Recorded data:

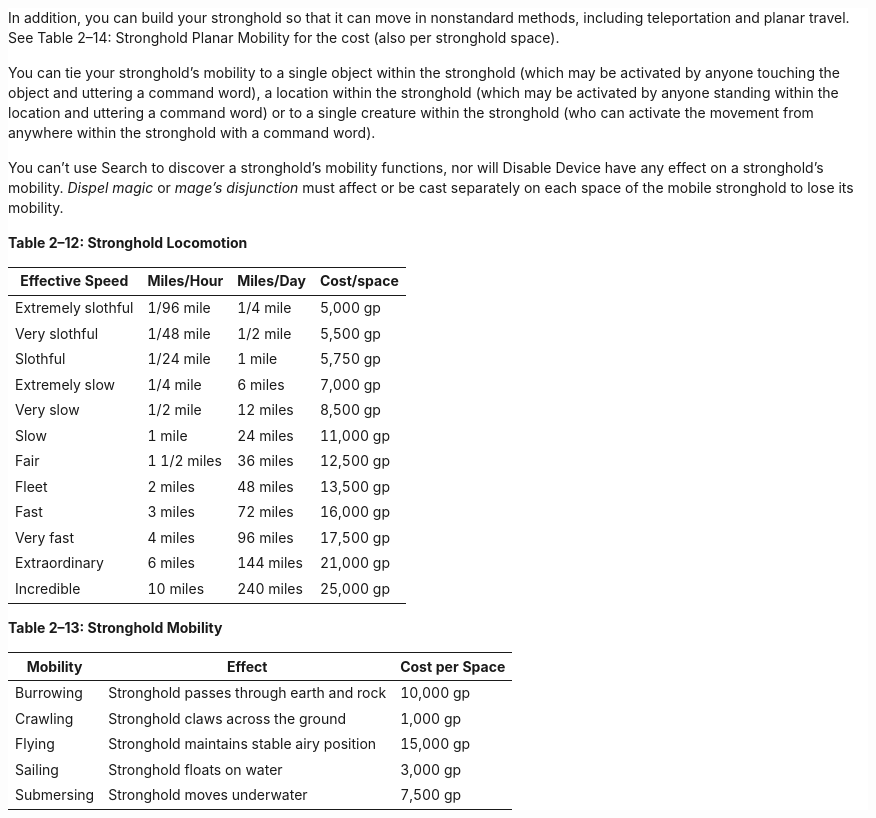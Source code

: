 In addition, you can build your stronghold so that it can move in nonstandard methods, including teleportation and planar travel. See Table 2–14: Stronghold Planar Mobility for the cost (also per stronghold space).

You can tie your stronghold’s mobility to a single object within the stronghold (which may be activated by anyone touching the object and uttering a command word), a location within the stronghold (which may be activated by anyone standing within the location and uttering a command word) or to a single creature within the stronghold (who can activate the movement from anywhere within the stronghold with a command word).

You can’t use Search to discover a stronghold’s mobility functions, nor will Disable Device have any effect on a stronghold’s mobility. *Dispel magic* or *mage’s disjunction* must affect or be cast separately on each space of the mobile stronghold to lose its mobility.

**Table 2–12: Stronghold Locomotion**


| **Effective Speed** | **Miles/Hour** | **Miles/Day** | **Cost/space** |
|---|---|---|---|
| Extremely slothful | 1/96 mile | 1/4 mile | 5,000 gp |
| Very slothful | 1/48 mile | 1/2 mile | 5,500 gp |
| Slothful | 1/24 mile | 1 mile | 5,750 gp |
| Extremely slow | 1/4 mile | 6 miles | 7,000 gp |
| Very slow | 1/2 mile | 12 miles | 8,500 gp |
| Slow | 1 mile | 24 miles | 11,000 gp |
| Fair | 1 1/2 miles | 36 miles | 12,500 gp |
| Fleet | 2 miles | 48 miles | 13,500 gp |
| Fast | 3 miles | 72 miles | 16,000 gp |
| Very fast | 4 miles | 96 miles | 17,500 gp |
| Extraordinary | 6 miles | 144 miles | 21,000 gp |
| Incredible | 10 miles | 240 miles | 25,000 gp |

**Table 2–13: Stronghold Mobility**


| **Mobility** | **Effect** | **Cost per Space** |
|---|---|---|
| Burrowing | Stronghold passes through earth and rock | 10,000 gp |
| Crawling | Stronghold claws across the ground | 1,000 gp |
| Flying | Stronghold maintains stable airy position | 15,000 gp |
| Sailing | Stronghold floats on water | 3,000 gp |
| Submersing | Stronghold moves underwater | 7,500 gp |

*The task*. Search term "your": return each line of the data that contains it.

*Finished exercise*.
: In addition, you can build your stronghold so that it can move in nonstandard methods, including teleportation and planar travel. See Table 2–14: Stronghold Planar Mobility for the cost (also per stronghold space).
You can tie your stronghold’s mobility to a single object within the stronghold (which may be activated by anyone touching the object and uttering a command word), a location within the stronghold (which may be activated by anyone standing within the location and uttering a command word) or to a single creature within the stronghold (who can activate the movement from anywhere within the stronghold with a command word).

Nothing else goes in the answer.